◆ **SOURCE MATERIAL**
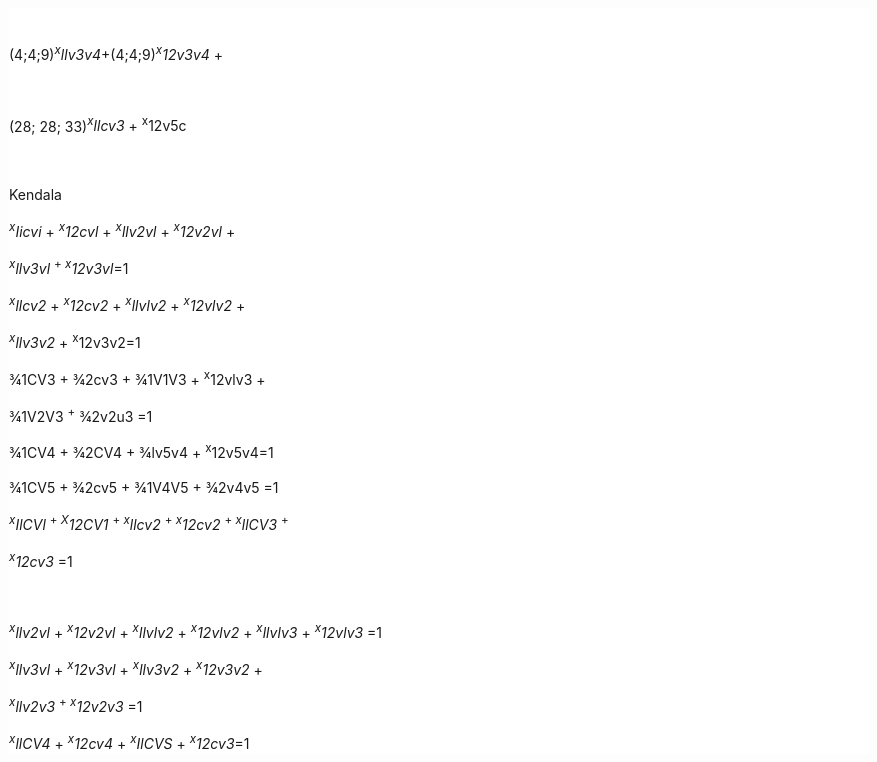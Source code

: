 </div><br clear="all">
<div>
<p><span class="font6">(4;4;9)</span><span class="font4" style="font-style:italic;"><sup>x</sup>llv3v4</span><span class="font6">+(4;4;9)</span><span class="font4" style="font-style:italic;"><sup>x</sup>12v3v4</span><span class="font6"> +</span></p>
</div><br clear="all">
<div>
<p><span class="font6">(28; 28; 33)</span><span class="font4" style="font-style:italic;"><sup>x</sup>llcv3</span><span class="font6"> + <sup>x</sup>12v5c</span></p>
</div><br clear="all">
<div>
<p><span class="font7">Kendala</span></p>
<p><span class="font4" style="font-style:italic;"><sup>x</sup>Iicvi</span><span class="font6"> + </span><span class="font4" style="font-style:italic;"><sup>x</sup>12cvl</span><span class="font6"> + </span><span class="font4" style="font-style:italic;"><sup>x</sup>llv2vl</span><span class="font6"> + </span><span class="font4" style="font-style:italic;"><sup>x</sup>12v2vl</span><span class="font6"> +</span></p>
<p><span class="font4" style="font-style:italic;"><sup>x</sup>llv3vl</span><span class="font4"> <sup>+ </sup></span><span class="font4" style="font-style:italic;"><sup>x</sup>12v3vl</span><span class="font6">=1</span></p>
<p><span class="font4" style="font-style:italic;"><sup>x</sup>llcv2</span><span class="font6"> + </span><span class="font4" style="font-style:italic;"><sup>x</sup>12cv2</span><span class="font6"> + </span><span class="font4" style="font-style:italic;"><sup>x</sup>llvlv2</span><span class="font6"> + </span><span class="font4" style="font-style:italic;"><sup>x</sup>12vlv2</span><span class="font6"> +</span></p>
<p><span class="font4" style="font-style:italic;"><sup>x</sup>llv3v2</span><span class="font6"> + <sup>x</sup>12v3v2=1</span></p>
<p><span class="font6">¾1CV3 + ¾2cv3 + ¾1V1V3 + <sup>x</sup>12vlv3 +</span></p>
<p><span class="font6">¾1V2V3 <sup>+</sup> ¾2v2u3 =1</span></p>
<p><span class="font6">¾1CV4 + ¾2CV4 + ¾lv5v4 + <sup>x</sup>12v5v4=1</span></p>
<p><span class="font6">¾1CV5 + ¾2cv5 + ¾1V4V5 + ¾2v4v5 =1</span></p>
<p><span class="font4" style="font-style:italic;"><sup>x</sup>IlCVl</span><span class="font4"> <sup>+ </sup></span><span class="font4" style="font-style:italic;"><sup>X</sup>12CV1</span><span class="font4"> <sup>+ </sup></span><span class="font4" style="font-style:italic;"><sup>x</sup>llcv2</span><span class="font4"> <sup>+ </sup></span><span class="font4" style="font-style:italic;"><sup>x</sup>12cv2</span><span class="font4"> <sup>+ </sup></span><span class="font4" style="font-style:italic;"><sup>x</sup>llCV3</span><span class="font4"> <sup>+</sup></span></p>
<p><span class="font4" style="font-style:italic;"><sup>x</sup>12cv3</span><span class="font6"> =1</span></p>
</div><br clear="all">
<div>
<p><span class="font4" style="font-style:italic;"><sup>x</sup>llv2vl</span><span class="font6"> + </span><span class="font4" style="font-style:italic;"><sup>x</sup>12v2vl</span><span class="font6"> + </span><span class="font4" style="font-style:italic;"><sup>x</sup>llvlv2</span><span class="font6"> + </span><span class="font4" style="font-style:italic;"><sup>x</sup>12vlv2</span><span class="font6"> + </span><span class="font4" style="font-style:italic;"><sup>x</sup>llvlv3</span><span class="font6"> + </span><span class="font4" style="font-style:italic;"><sup>x</sup>12vlv3</span><span class="font6"> =1</span></p>
<p><span class="font4" style="font-style:italic;"><sup>x</sup>llv3vl</span><span class="font6"> + </span><span class="font4" style="font-style:italic;"><sup>x</sup>12v3vl</span><span class="font6"> + </span><span class="font4" style="font-style:italic;"><sup>x</sup>llv3v2</span><span class="font6"> + </span><span class="font4" style="font-style:italic;"><sup>x</sup>12v3v2</span><span class="font6"> +</span></p>
<p><span class="font4" style="font-style:italic;"><sup>x</sup>llv2v3</span><span class="font4"> <sup>+ </sup></span><span class="font4" style="font-style:italic;"><sup>x</sup>12v2v3</span><span class="font6"> =1</span></p>
<p><span class="font4" style="font-style:italic;"><sup>x</sup>llCV4</span><span class="font6"> + </span><span class="font4" style="font-style:italic;"><sup>x</sup>12cv4</span><span class="font6"> + </span><span class="font4" style="font-style:italic;"><sup>x</sup>IlCVS</span><span class="font6"> + </span><span class="font4" style="font-style:italic;"><sup>x</sup>12cv3</span><span class="font6">=1</span></p>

◆ **WHAT THIS TASK INVOLVES**
Would you return the material exactly, images excluded?

◆ **EXERCISE SOLUTION**
Source code

: </div><br clear="all">
<div>
<p><span class="font6">(4;4;9)</span><span class="font4" style="font-style:italic;"><sup>x</sup>llv3v4</span><span class="font6">+(4;4;9)</span><span class="font4" style="font-style:italic;"><sup>x</sup>12v3v4</span><span class="font6"> +</span></p>
</div><br clear="all">
<div>
<p><span class="font6">(28; 28; 33)</span><span class="font4" style="font-style:italic;"><sup>x</sup>llcv3</span><span class="font6"> + <sup>x</sup>12v5c</span></p>
</div><br clear="all">
<div>
<p><span class="font7">Kendala</span></p>
<p><span class="font4" style="font-style:italic;"><sup>x</sup>Iicvi</span><span class="font6"> + </span><span class="font4" style="font-style:italic;"><sup>x</sup>12cvl</span><span class="font6"> + </span><span class="font4" style="font-style:italic;"><sup>x</sup>llv2vl</span><span class="font6"> + </span><span class="font4" style="font-style:italic;"><sup>x</sup>12v2vl</span><span class="font6"> +</span></p>
<p><span class="font4" style="font-style:italic;"><sup>x</sup>llv3vl</span><span class="font4"> <sup>+ </sup></span><span class="font4" style="font-style:italic;"><sup>x</sup>12v3vl</span><span class="font6">=1</span></p>
<p><span class="font4" style="font-style:italic;"><sup>x</sup>llcv2</span><span class="font6"> + </span><span class="font4" style="font-style:italic;"><sup>x</sup>12cv2</span><span class="font6"> + </span><span class="font4" style="font-style:italic;"><sup>x</sup>llvlv2</span><span class="font6"> + </span><span class="font4" style="font-style:italic;"><sup>x</sup>12vlv2</span><span class="font6"> +</span></p>
<p><span class="font4" style="font-style:italic;"><sup>x</sup>llv3v2</span><span class="font6"> + <sup>x</sup>12v3v2=1</span></p>
<p><span class="font6">¾1CV3 + ¾2cv3 + ¾1V1V3 + <sup>x</sup>12vlv3 +</span></p>
<p><span class="font6">¾1V2V3 <sup>+</sup> ¾2v2u3 =1</span></p>
<p><span class="font6">¾1CV4 + ¾2CV4 + ¾lv5v4 + <sup>x</sup>12v5v4=1</span></p>
<p><span class="font6">¾1CV5 + ¾2cv5 + ¾1V4V5 + ¾2v4v5 =1</span></p>
<p><span class="font4" style="font-style:italic;"><sup>x</sup>IlCVl</span><span class="font4"> <sup>+ </sup></span><span class="font4" style="font-style:italic;"><sup>X</sup>12CV1</span><span class="font4"> <sup>+ </sup></span><span class="font4" style="font-style:italic;"><sup>x</sup>llcv2</span><span class="font4"> <sup>+ </sup></span><span class="font4" style="font-style:italic;"><sup>x</sup>12cv2</span><span class="font4"> <sup>+ </sup></span><span class="font4" style="font-style:italic;"><sup>x</sup>llCV3</span><span class="font4"> <sup>+</sup></span></p>
<p><span class="font4" style="font-style:italic;"><sup>x</sup>12cv3</span><span class="font6"> =1</span></p>
</div><br clear="all">
<div>
<p><span class="font4" style="font-style:italic;"><sup>x</sup>llv2vl</span><span class="font6"> + </span><span class="font4" style="font-style:italic;"><sup>x</sup>12v2vl</span><span class="font6"> + </span><span class="font4" style="font-style:italic;"><sup>x</sup>llvlv2</span><span class="font6"> + </span><span class="font4" style="font-style:italic;"><sup>x</sup>12vlv2</span><span class="font6"> + </span><span class="font4" style="font-style:italic;"><sup>x</sup>llvlv3</span><span class="font6"> + </span><span class="font4" style="font-style:italic;"><sup>x</sup>12vlv3</span><span class="font6"> =1</span></p>
<p><span class="font4" style="font-style:italic;"><sup>x</sup>llv3vl</span><span class="font6"> + </span><span class="font4" style="font-style:italic;"><sup>x</sup>12v3vl</span><span class="font6"> + </span><span class="font4" style="font-style:italic;"><sup>x</sup>llv3v2</span><span class="font6"> + </span><span class="font4" style="font-style:italic;"><sup>x</sup>12v3v2</span><span class="font6"> +</span></p>
<p><span class="font4" style="font-style:italic;"><sup>x</sup>llv2v3</span><span class="font4"> <sup>+ </sup></span><span class="font4" style="font-style:italic;"><sup>x</sup>12v2v3</span><span class="font6"> =1</span></p>
<p><span class="font4" style="font-style:italic;"><sup>x</sup>llCV4</span><span class="font6"> + </span><span class="font4" style="font-style:italic;"><sup>x</sup>12cv4</span><span class="font6"> + </span><span class="font4" style="font-style:italic;"><sup>x</sup>IlCVS</span><span class="font6"> + </span><span class="font4" style="font-style:italic;"><sup>x</sup>12cv3</span><span class="font6">=1</span></p>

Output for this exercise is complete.